On Thu, 8 Jan 2004 16:24:58 -0500 Jean-Francois.Doyon@CCRS.NRCan.gc.ca wrote:
Casey,
Thanks for pointing out this product, I'll have to give it a try, as I can foresee many useful applications for it !
Cool. Its new and I'm eager to get feedback from the field on it (no pun intended). [...]
Your product seems to have a good base to start with. The problem now, and one that stopped me in my tracks, is how to define/calculate/configure this"weighing" concept. You suggest there's some underlying functionality for weighing already, maybe it'd just be a matter of taking advantage of it, and documenting how to use it ? The big question would be what does a weight of"1" MEAN versus a weight of "2" or "5" ?
ZCTextIndex calculates document and word scores. When queries are performed these scores are combined as intermediate results are combined (using unions and intersections). The weighted versions of these commands allow you to weight one set differently than another. The weight multiplies the score by some factor as the set operation is performed.
The other is how it gets purely implemented. Does the weight need to be known at indexing time, or can it be provided at search time ? My hunch is the weighing should be applied at search time, so your product could be modified to take as input the weights to apply to each index that is being search through ?
Could be done either way. Weighing at index time might be more efficient, but would not allow different weights to be applied for different queries. I doubt that query-time weighting would slow things down at all since it is already being done (only the weight factors are always 1). All of the set operations are implemented in C.
Something like:
result = catalog(dc_fields={"query":"Some search string", "fields":["Title","Description"]})
could become:
result = catalog(dc_fields={"query":"Some search string", "fields":["Title","Description"], "weights":[5,1]})
Sure or maybe: result = catalog(dc_fields={"query":"Some search string", "weighted_fields":{'title':5, 'description':1}) This might be slightly less error prone (otherwise you need to match up the lists}, if slightly less readable. :record marshalling for weighted_fields could also be supported for queries from web forms. Either spelling would work though and I'm open to input.

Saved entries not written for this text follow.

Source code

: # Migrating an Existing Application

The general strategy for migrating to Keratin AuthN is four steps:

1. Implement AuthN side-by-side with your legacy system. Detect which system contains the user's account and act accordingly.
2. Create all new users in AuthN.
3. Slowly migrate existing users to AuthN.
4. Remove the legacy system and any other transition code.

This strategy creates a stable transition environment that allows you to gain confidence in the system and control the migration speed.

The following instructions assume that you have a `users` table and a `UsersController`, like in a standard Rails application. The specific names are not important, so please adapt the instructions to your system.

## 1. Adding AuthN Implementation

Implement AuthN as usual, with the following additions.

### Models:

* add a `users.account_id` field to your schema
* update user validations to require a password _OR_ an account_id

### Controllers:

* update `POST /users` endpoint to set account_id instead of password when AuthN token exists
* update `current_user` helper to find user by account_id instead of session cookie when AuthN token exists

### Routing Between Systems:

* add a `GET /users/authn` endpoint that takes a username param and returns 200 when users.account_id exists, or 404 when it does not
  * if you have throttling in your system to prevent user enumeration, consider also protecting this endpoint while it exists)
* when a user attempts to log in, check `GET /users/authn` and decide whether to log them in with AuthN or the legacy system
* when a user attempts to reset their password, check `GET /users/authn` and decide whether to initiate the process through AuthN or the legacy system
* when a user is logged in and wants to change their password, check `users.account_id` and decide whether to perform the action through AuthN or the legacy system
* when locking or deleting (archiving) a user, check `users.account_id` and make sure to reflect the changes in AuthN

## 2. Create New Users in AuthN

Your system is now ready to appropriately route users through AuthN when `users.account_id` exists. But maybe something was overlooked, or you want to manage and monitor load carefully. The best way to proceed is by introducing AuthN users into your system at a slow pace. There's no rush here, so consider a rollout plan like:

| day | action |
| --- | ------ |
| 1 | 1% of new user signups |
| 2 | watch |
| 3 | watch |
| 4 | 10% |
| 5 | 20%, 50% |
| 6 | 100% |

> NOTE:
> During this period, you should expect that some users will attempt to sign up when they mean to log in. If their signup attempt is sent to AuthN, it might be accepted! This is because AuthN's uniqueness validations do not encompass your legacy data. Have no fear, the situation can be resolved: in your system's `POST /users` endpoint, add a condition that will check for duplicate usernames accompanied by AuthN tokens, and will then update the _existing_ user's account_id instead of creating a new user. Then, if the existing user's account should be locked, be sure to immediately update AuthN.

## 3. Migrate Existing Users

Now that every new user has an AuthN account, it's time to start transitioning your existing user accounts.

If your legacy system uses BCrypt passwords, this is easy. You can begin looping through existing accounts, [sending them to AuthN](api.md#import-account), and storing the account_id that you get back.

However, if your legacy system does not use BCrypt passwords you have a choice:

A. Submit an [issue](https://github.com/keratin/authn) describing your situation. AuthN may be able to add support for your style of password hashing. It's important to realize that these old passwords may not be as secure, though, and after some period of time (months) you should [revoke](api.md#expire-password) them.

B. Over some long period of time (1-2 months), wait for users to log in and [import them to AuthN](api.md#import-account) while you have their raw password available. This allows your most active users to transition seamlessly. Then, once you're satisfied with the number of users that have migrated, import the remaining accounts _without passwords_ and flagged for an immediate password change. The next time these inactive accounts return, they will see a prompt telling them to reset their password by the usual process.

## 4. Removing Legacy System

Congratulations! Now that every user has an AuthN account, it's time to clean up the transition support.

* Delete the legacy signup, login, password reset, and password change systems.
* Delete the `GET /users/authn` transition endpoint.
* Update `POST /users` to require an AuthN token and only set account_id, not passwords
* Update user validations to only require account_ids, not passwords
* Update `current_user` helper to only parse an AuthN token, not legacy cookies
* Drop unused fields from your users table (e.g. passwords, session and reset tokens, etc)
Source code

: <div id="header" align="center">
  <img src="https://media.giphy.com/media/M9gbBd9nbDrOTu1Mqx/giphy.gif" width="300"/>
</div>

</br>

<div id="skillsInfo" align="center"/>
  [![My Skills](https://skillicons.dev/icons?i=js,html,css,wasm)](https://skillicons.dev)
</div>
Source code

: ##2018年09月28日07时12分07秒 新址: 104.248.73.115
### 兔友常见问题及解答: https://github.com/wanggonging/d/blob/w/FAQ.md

Meaning apply a weight of 5 to Title, and 1 to Description. Which I would in turn interpret as meaning Title is 5 times more important than Description (Not knowing any better right now).
Yes, scores for words found in the title would get multiplied by 5. Scores for description would get multiplied by 1.
Personally I'm using the Okapi algorithm. When I started investigating this, I came to the (admitedly uneducated) conclusion that to do proper, fast weighing, then the Okapi implementation would have to be modified to support this feature (Maybe it does already ??), which is over my head, especially with the okascore module being Python/C. Doing it in python would mean doing a second pass over the results that have already been scored once, which is innefficient it seems, and computationally intensive(Especially as I envision th efact that really really nice weighing algorythms would need to have all content in memory in order to do relational work between records).
I don't think the scoring algorithm would be affected what you propose. I'd need to dig in a little deeper to be sure though.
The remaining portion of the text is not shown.